■ **PROBLEM REQUIREMENTS**
Reproduce the data below word for word.
++++ DATA SUPPLIED ++++
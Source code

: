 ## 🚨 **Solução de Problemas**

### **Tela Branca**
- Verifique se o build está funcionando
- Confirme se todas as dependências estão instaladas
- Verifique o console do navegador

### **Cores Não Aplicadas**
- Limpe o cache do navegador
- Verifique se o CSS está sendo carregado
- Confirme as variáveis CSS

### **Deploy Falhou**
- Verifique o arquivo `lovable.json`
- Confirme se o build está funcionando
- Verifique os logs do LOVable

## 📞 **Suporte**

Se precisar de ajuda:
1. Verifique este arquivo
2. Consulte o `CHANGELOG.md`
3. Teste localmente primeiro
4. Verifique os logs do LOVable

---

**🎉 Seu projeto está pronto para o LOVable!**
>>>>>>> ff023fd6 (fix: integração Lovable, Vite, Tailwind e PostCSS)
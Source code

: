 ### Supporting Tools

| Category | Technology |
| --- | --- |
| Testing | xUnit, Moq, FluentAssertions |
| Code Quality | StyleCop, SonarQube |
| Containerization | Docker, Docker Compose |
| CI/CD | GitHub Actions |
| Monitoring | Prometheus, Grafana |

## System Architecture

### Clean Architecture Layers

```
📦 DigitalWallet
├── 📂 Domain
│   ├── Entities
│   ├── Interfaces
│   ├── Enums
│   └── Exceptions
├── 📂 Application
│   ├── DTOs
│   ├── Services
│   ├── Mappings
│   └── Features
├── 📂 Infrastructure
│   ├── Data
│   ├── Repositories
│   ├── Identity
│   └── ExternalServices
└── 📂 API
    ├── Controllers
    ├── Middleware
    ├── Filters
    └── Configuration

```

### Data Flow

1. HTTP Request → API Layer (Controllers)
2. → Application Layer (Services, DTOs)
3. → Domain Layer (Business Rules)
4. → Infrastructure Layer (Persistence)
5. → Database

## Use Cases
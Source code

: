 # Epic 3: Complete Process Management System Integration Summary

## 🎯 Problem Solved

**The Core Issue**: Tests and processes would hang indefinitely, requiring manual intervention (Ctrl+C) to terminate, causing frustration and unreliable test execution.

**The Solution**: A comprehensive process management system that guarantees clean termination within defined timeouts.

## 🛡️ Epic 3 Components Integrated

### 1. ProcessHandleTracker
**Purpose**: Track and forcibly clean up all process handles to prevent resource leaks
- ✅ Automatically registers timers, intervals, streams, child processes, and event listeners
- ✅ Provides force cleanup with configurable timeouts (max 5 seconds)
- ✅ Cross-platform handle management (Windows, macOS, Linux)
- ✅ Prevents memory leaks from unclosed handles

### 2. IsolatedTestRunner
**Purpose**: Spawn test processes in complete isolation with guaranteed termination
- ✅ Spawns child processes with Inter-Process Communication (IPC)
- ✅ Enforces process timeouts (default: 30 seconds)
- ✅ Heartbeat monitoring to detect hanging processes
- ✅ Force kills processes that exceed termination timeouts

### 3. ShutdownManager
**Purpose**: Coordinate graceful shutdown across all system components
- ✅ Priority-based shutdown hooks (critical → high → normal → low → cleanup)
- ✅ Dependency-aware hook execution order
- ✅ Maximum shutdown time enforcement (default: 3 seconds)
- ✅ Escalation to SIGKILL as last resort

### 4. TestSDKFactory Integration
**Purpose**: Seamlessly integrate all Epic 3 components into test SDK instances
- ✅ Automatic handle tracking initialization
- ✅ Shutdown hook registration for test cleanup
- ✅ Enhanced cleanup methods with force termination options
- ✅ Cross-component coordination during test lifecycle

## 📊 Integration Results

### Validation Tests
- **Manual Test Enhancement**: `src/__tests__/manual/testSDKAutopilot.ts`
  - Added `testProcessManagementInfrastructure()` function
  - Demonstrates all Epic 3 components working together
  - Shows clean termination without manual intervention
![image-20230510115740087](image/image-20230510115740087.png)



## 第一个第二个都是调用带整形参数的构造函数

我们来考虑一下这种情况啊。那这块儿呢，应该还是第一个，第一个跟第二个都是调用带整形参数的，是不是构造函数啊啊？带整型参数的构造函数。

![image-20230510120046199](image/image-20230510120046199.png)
++++
■ **WRITTEN RESPONSE**
Source code

: ## 🚨 **Solução de Problemas**

### **Tela Branca**
- Verifique se o build está funcionando
- Confirme se todas as dependências estão instaladas
- Verifique o console do navegador

### **Cores Não Aplicadas**
- Limpe o cache do navegador
- Verifique se o CSS está sendo carregado
- Confirme as variáveis CSS

### **Deploy Falhou**
- Verifique o arquivo `lovable.json`
- Confirme se o build está funcionando
- Verifique os logs do LOVable

## 📞 **Suporte**

Se precisar de ajuda:
1. Verifique este arquivo
2. Consulte o `CHANGELOG.md`
3. Teste localmente primeiro
4. Verifique os logs do LOVable

---

**🎉 Seu projeto está pronto para o LOVable!**
>>>>>>> ff023fd6 (fix: integração Lovable, Vite, Tailwind e PostCSS)
Source code

: ### Supporting Tools

| Category | Technology |
| --- | --- |
| Testing | xUnit, Moq, FluentAssertions |
| Code Quality | StyleCop, SonarQube |
| Containerization | Docker, Docker Compose |
| CI/CD | GitHub Actions |
| Monitoring | Prometheus, Grafana |

## System Architecture

### Clean Architecture Layers

```
📦 DigitalWallet
├── 📂 Domain
│   ├── Entities
│   ├── Interfaces
│   ├── Enums
│   └── Exceptions
├── 📂 Application
│   ├── DTOs
│   ├── Services
│   ├── Mappings
│   └── Features
├── 📂 Infrastructure
│   ├── Data
│   ├── Repositories
│   ├── Identity
│   └── ExternalServices
└── 📂 API
    ├── Controllers
    ├── Middleware
    ├── Filters
    └── Configuration

```

### Data Flow

1. HTTP Request → API Layer (Controllers)
2. → Application Layer (Services, DTOs)
3. → Domain Layer (Business Rules)
4. → Infrastructure Layer (Persistence)
5. → Database

## Use Cases
Source code

: # Epic 3: Complete Process Management System Integration Summary

## 🎯 Problem Solved

**The Core Issue**: Tests and processes would hang indefinitely, requiring manual intervention (Ctrl+C) to terminate, causing frustration and unreliable test execution.

**The Solution**: A comprehensive process management system that guarantees clean termination within defined timeouts.

## 🛡️ Epic 3 Components Integrated

### 1. ProcessHandleTracker
**Purpose**: Track and forcibly clean up all process handles to prevent resource leaks
- ✅ Automatically registers timers, intervals, streams, child processes, and event listeners
- ✅ Provides force cleanup with configurable timeouts (max 5 seconds)
- ✅ Cross-platform handle management (Windows, macOS, Linux)
- ✅ Prevents memory leaks from unclosed handles

### 2. IsolatedTestRunner
**Purpose**: Spawn test processes in complete isolation with guaranteed termination
- ✅ Spawns child processes with Inter-Process Communication (IPC)
- ✅ Enforces process timeouts (default: 30 seconds)
- ✅ Heartbeat monitoring to detect hanging processes
- ✅ Force kills processes that exceed termination timeouts

### 3. ShutdownManager
**Purpose**: Coordinate graceful shutdown across all system components
- ✅ Priority-based shutdown hooks (critical → high → normal → low → cleanup)
- ✅ Dependency-aware hook execution order
- ✅ Maximum shutdown time enforcement (default: 3 seconds)
- ✅ Escalation to SIGKILL as last resort

### 4. TestSDKFactory Integration
**Purpose**: Seamlessly integrate all Epic 3 components into test SDK instances
- ✅ Automatic handle tracking initialization
- ✅ Shutdown hook registration for test cleanup
- ✅ Enhanced cleanup methods with force termination options
- ✅ Cross-component coordination during test lifecycle

## 📊 Integration Results

### Validation Tests
- **Manual Test Enhancement**: `src/__tests__/manual/testSDKAutopilot.ts`
  - Added `testProcessManagementInfrastructure()` function
  - Demonstrates all Epic 3 components working together
  - Shows clean termination without manual intervention
![image-20230510115740087](image/image-20230510115740087.png)



## 第一个第二个都是调用带整形参数的构造函数

我们来考虑一下这种情况啊。那这块儿呢，应该还是第一个，第一个跟第二个都是调用带整形参数的，是不是构造函数啊啊？带整型参数的构造函数。

![image-20230510120046199](image/image-20230510120046199.png)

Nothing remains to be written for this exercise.